Hello, dear community!
Junior Knime user here but with big questions (I think).
I’m in analytics and my main reason is to be able to extract entities and relations from unstructured Romanian text and after that, to link them together.
For example, I have this text in English:
Maria is driving a red Mercedes and Josh is driving a black Saab.
My goal is to create nodes that:
- Are able to extract the entities: Maria, Josh, Mercedes and Saab.
- To extract the relations between the entities: is driving.
- To be able to create an excel file with this configuration: in Column1 to place the first entity (Maria), in Column2 to place the relation (is driving), in Column3 to place the brand of first car (Mercedes), in Column4=Josh, in Column5=is driving, in Column6=Saab.
The reason why I want this format is because, after I’ll export the resulting excel file, I will use Analyst’s Notebook that will help me linking the entities (with a line, like in neo4js).
By using the SpaCy nodes like ModelSelector, Tokenizer, NER, Bag of words and some Regex nodes, I am able to extract the entities from Romanian text.

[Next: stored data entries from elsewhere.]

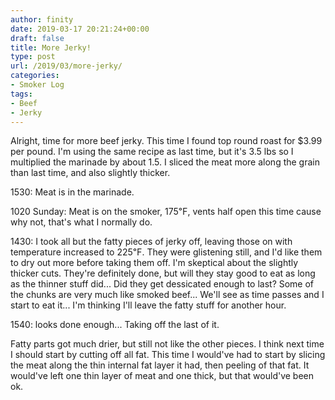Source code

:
 ```yaml
---
author: finity
date: 2019-03-17 20:21:24+00:00
draft: false
title: More Jerky!
type: post
url: /2019/03/more-jerky/
categories:
- Smoker Log
tags:
- Beef
- Jerky
---
```





Alright, time for more beef jerky.  This time I found top round roast for $3.99 per pound.  I'm using the same recipe as last time, but it's 3.5 lbs so I multiplied the marinade by about 1.5.  I sliced the meat more along the grain than last time, and also slightly thicker.







1530: Meat is in the marinade.







1020 Sunday: Meat is on the smoker, 175℉, vents half open this time cause why not, that's what I normally do.







1430: I took all but the fatty pieces of jerky off, leaving those on with temperature increased to 225℉.  They were glistening still, and I'd like them to dry out more before taking them off.  I'm skeptical about the slightly thicker cuts.  They're definitely done, but will they stay good to eat as long as the thinner stuff did...  Did they get dessicated enough to last?  Some of the chunks are very much like smoked beef...  We'll see as time passes and I start to eat it...  I'm thinking I'll leave the fatty stuff for another hour.







1540: looks done enough...  Taking off the last of it.







Fatty parts got much drier, but still not like the other pieces.  I think next time I should start by cutting off all fat.  This time I would've had to start by slicing the meat along the thin internal fat layer it had, then peeling of that fat.  It would've left one thin layer of meat and one thick, but that would've been ok.



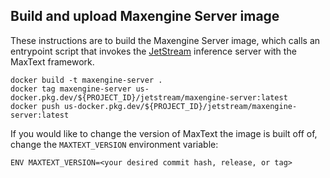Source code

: ## Build and upload Maxengine Server image

These instructions are to build the Maxengine Server image, which calls an entrypoint script that invokes the [JetStream](https://github.com/AI-Hypercomputer/JetStream) inference server with the MaxText framework. 

```
docker build -t maxengine-server .
docker tag maxengine-server us-docker.pkg.dev/${PROJECT_ID}/jetstream/maxengine-server:latest
docker push us-docker.pkg.dev/${PROJECT_ID}/jetstream/maxengine-server:latest
```

If you would like to change the version of MaxText the image is built off of, change the `MAXTEXT_VERSION` environment variable:
```
ENV MAXTEXT_VERSION=<your desired commit hash, release, or tag>
```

But I am far from the desired result.
So, I have some questions to this wonderful community:
Regarding spaCy model selector node, I saw that it’s possible to load another local model. Do you know some websites from where I can download another large scale model, preferably for Romanian language?
Regarding Stanford nlp relation extractor, I saw that accepts only English. Can you recommend another relation extractor that accept Romanian language also? Or maybe can I train another note to do it?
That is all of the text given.